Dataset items
----
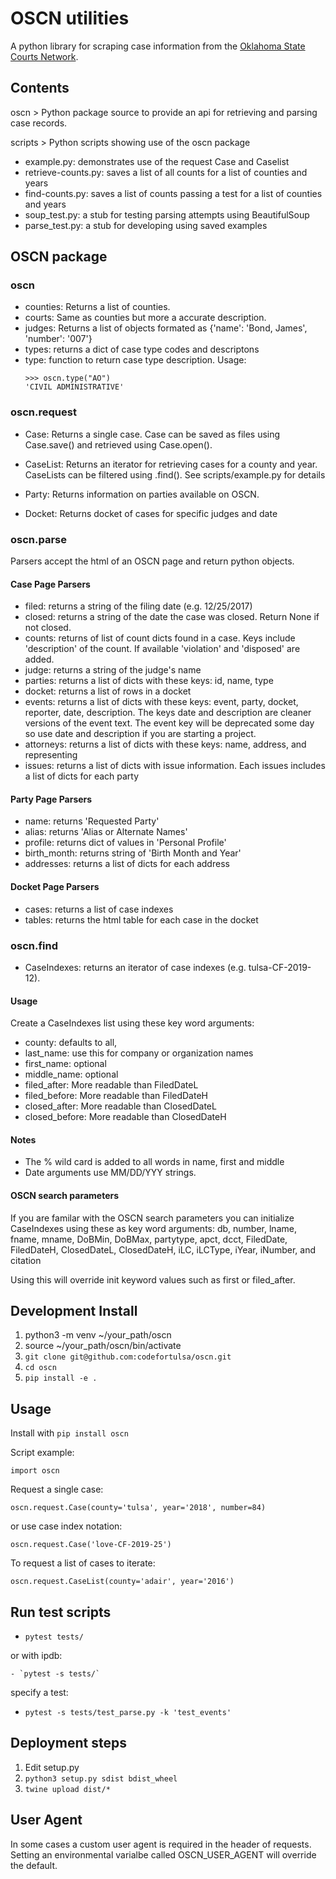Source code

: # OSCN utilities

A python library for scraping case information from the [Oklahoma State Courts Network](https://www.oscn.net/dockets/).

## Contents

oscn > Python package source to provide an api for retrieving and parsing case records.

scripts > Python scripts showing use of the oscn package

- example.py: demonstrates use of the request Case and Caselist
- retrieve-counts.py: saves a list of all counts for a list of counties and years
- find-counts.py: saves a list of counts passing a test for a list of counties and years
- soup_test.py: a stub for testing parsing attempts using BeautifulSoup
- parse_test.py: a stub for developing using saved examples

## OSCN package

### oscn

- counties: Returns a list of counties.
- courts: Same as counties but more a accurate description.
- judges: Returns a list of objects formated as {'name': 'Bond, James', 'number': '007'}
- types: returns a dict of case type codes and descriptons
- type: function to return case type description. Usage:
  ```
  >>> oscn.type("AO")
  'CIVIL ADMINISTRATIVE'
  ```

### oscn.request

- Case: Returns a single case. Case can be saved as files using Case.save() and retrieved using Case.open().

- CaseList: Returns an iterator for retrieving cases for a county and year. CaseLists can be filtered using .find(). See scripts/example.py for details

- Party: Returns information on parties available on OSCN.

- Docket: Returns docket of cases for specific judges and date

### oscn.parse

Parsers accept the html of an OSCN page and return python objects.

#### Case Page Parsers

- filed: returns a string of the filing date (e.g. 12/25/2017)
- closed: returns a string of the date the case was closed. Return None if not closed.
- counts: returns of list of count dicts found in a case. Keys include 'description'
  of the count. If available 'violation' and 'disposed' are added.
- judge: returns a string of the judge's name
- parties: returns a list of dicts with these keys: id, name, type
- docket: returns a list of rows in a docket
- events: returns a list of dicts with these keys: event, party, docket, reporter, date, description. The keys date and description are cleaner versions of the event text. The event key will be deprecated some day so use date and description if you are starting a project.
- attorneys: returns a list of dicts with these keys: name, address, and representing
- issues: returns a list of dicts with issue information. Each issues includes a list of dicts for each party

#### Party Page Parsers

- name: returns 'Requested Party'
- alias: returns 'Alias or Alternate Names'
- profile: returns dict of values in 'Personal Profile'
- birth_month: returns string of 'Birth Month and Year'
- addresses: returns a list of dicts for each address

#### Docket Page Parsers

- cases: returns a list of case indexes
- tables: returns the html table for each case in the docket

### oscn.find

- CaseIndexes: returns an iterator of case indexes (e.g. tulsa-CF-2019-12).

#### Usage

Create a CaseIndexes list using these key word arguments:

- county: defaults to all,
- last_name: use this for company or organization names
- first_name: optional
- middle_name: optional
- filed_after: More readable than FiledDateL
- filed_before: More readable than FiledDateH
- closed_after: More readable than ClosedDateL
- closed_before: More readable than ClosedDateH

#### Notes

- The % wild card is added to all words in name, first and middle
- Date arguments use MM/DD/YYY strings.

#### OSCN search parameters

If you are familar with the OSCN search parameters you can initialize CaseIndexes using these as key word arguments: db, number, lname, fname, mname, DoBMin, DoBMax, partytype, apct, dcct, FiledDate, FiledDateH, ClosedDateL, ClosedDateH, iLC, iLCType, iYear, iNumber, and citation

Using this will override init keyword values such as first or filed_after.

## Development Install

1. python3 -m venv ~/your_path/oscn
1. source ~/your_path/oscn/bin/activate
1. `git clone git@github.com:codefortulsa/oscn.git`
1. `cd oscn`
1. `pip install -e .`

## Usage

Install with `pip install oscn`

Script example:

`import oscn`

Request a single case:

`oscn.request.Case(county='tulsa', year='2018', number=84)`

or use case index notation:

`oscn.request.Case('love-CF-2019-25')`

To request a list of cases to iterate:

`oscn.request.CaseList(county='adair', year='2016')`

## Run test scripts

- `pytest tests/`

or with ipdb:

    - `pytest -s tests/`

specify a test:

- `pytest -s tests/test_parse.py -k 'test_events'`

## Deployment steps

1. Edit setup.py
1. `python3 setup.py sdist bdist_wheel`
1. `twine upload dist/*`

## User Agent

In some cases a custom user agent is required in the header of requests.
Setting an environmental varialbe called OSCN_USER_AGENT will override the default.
----
WORK TASK
Could you restate all of the data above word for word and skip every picture?

EXERCISE RESULT
Source code

: # OSCN utilities

A python library for scraping case information from the [Oklahoma State Courts Network](https://www.oscn.net/dockets/).

## Contents

oscn > Python package source to provide an api for retrieving and parsing case records.

scripts > Python scripts showing use of the oscn package

- example.py: demonstrates use of the request Case and Caselist
- retrieve-counts.py: saves a list of all counts for a list of counties and years
- find-counts.py: saves a list of counts passing a test for a list of counties and years
- soup_test.py: a stub for testing parsing attempts using BeautifulSoup
- parse_test.py: a stub for developing using saved examples

## OSCN package

### oscn

- counties: Returns a list of counties.
- courts: Same as counties but more a accurate description.
- judges: Returns a list of objects formated as {'name': 'Bond, James', 'number': '007'}
- types: returns a dict of case type codes and descriptons
- type: function to return case type description. Usage:
  ```
  >>> oscn.type("AO")
  'CIVIL ADMINISTRATIVE'
  ```

### oscn.request

- Case: Returns a single case. Case can be saved as files using Case.save() and retrieved using Case.open().

- CaseList: Returns an iterator for retrieving cases for a county and year. CaseLists can be filtered using .find(). See scripts/example.py for details

- Party: Returns information on parties available on OSCN.

- Docket: Returns docket of cases for specific judges and date

### oscn.parse

Parsers accept the html of an OSCN page and return python objects.

#### Case Page Parsers

- filed: returns a string of the filing date (e.g. 12/25/2017)
- closed: returns a string of the date the case was closed. Return None if not closed.
- counts: returns of list of count dicts found in a case. Keys include 'description'
  of the count. If available 'violation' and 'disposed' are added.
- judge: returns a string of the judge's name
- parties: returns a list of dicts with these keys: id, name, type
- docket: returns a list of rows in a docket
- events: returns a list of dicts with these keys: event, party, docket, reporter, date, description. The keys date and description are cleaner versions of the event text. The event key will be deprecated some day so use date and description if you are starting a project.
- attorneys: returns a list of dicts with these keys: name, address, and representing
- issues: returns a list of dicts with issue information. Each issues includes a list of dicts for each party

#### Party Page Parsers

- name: returns 'Requested Party'
- alias: returns 'Alias or Alternate Names'
- profile: returns dict of values in 'Personal Profile'
- birth_month: returns string of 'Birth Month and Year'
- addresses: returns a list of dicts for each address

#### Docket Page Parsers

- cases: returns a list of case indexes
- tables: returns the html table for each case in the docket

### oscn.find

- CaseIndexes: returns an iterator of case indexes (e.g. tulsa-CF-2019-12).

#### Usage

Create a CaseIndexes list using these key word arguments:

- county: defaults to all,
- last_name: use this for company or organization names
- first_name: optional
- middle_name: optional
- filed_after: More readable than FiledDateL
- filed_before: More readable than FiledDateH
- closed_after: More readable than ClosedDateL
- closed_before: More readable than ClosedDateH

#### Notes

- The % wild card is added to all words in name, first and middle
- Date arguments use MM/DD/YYY strings.

#### OSCN search parameters

If you are familar with the OSCN search parameters you can initialize CaseIndexes using these as key word arguments: db, number, lname, fname, mname, DoBMin, DoBMax, partytype, apct, dcct, FiledDate, FiledDateH, ClosedDateL, ClosedDateH, iLC, iLCType, iYear, iNumber, and citation

Using this will override init keyword values such as first or filed_after.

## Development Install

1. python3 -m venv ~/your_path/oscn
1. source ~/your_path/oscn/bin/activate
1. `git clone git@github.com:codefortulsa/oscn.git`
1. `cd oscn`
1. `pip install -e .`

## Usage

Install with `pip install oscn`

Script example:

`import oscn`

Request a single case:

`oscn.request.Case(county='tulsa', year='2018', number=84)`

or use case index notation:

`oscn.request.Case('love-CF-2019-25')`

To request a list of cases to iterate:

`oscn.request.CaseList(county='adair', year='2016')`

## Run test scripts

- `pytest tests/`

or with ipdb:

    - `pytest -s tests/`

specify a test:

- `pytest -s tests/test_parse.py -k 'test_events'`

## Deployment steps

1. Edit setup.py
1. `python3 setup.py sdist bdist_wheel`
1. `twine upload dist/*`

## User Agent

In some cases a custom user agent is required in the header of requests.
Setting an environmental varialbe called OSCN_USER_AGENT will override the default.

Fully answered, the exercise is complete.